But in the other thread your going on and on at how it was an intended jab at Mike on my part, and it wasn't. plus you trying to convince others it was.
I voiced my opinion, it's an OK idea, I think that kind of thread will get out of control, just as the other thread has, and it's not even a crituiquing thread.



1. this is just a forum, a bunch of text messages on a server someplace, not life.

I was going to go on but it's not worth it. Some people have fun in life others take it way to seriously. the way it is.


----------



## Andrew_K99 (Apr 27, 2012)

Please re-read my comments, your perception of what I have said is seriously flawed.
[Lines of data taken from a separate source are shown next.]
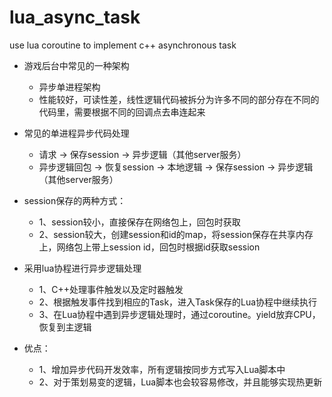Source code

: lua_async_task
==============

use lua coroutine to implement c++ asynchronous task

- 游戏后台中常见的一种架构
    - 异步单进程架构
    - 性能较好，可读性差，线性逻辑代码被拆分为许多不同的部分存在不同的代码里，需要根据不同的回调点去串连起来

- 常见的单进程异步代码处理
    - 请求 -> 保存session -> 异步逻辑（其他server服务）
    - 异步逻辑回包 -> 恢复session -> 本地逻辑 -> 保存session -> 异步逻辑（其他server服务）

- session保存的两种方式：
    - 1、session较小，直接保存在网络包上，回包时获取
    - 2、session较大，创建session和id的map，将session保存在共享内存上，网络包上带上session id，回包时根据id获取session

- 采用lua协程进行异步逻辑处理
    - 1、C++处理事件触发以及定时器触发
    - 2、根据触发事件找到相应的Task，进入Task保存的Lua协程中继续执行
    - 3、在Lua协程中遇到异步逻辑处理时，通过coroutine。yield放弃CPU，恢复到主逻辑

- 优点：
    - 1、增加异步代码开发效率，所有逻辑按同步方式写入Lua脚本中
    - 2、对于策划易变的逻辑，Lua脚本也会较容易修改，并且能够实现热更新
I made 3 comments about the 'Bic' thread [here, here and here]

Not once did I say it was an intended jab, nor was I in anyway attempting to convince anyone of anything. All I said was I understand how Mike saw it.

If you are going to attempt to quote someone do so correctly!


----------



## maxwell_smart007 (Apr 27, 2012)

Ok, enough. The banter has definitely acquired an edge.  

Time for a turning break, don't you think? 

Andrew
assistant moderator


----------



## jd99 (Apr 27, 2012)

Sorry but I don't see ay quotes in my post. 
this is a quote
"That 'Bic' (I still think it's a Papemate) thread took Mike's idea and made a joke out of it. It suggests anyone trying to get feedback on a pen is just wasting their time."

You should have stated "In my opinion" the way it's writen (I read) you want others to agree to your opinion. 

Now I'm not going to get into a ****ing contest with you and the same as the other thread...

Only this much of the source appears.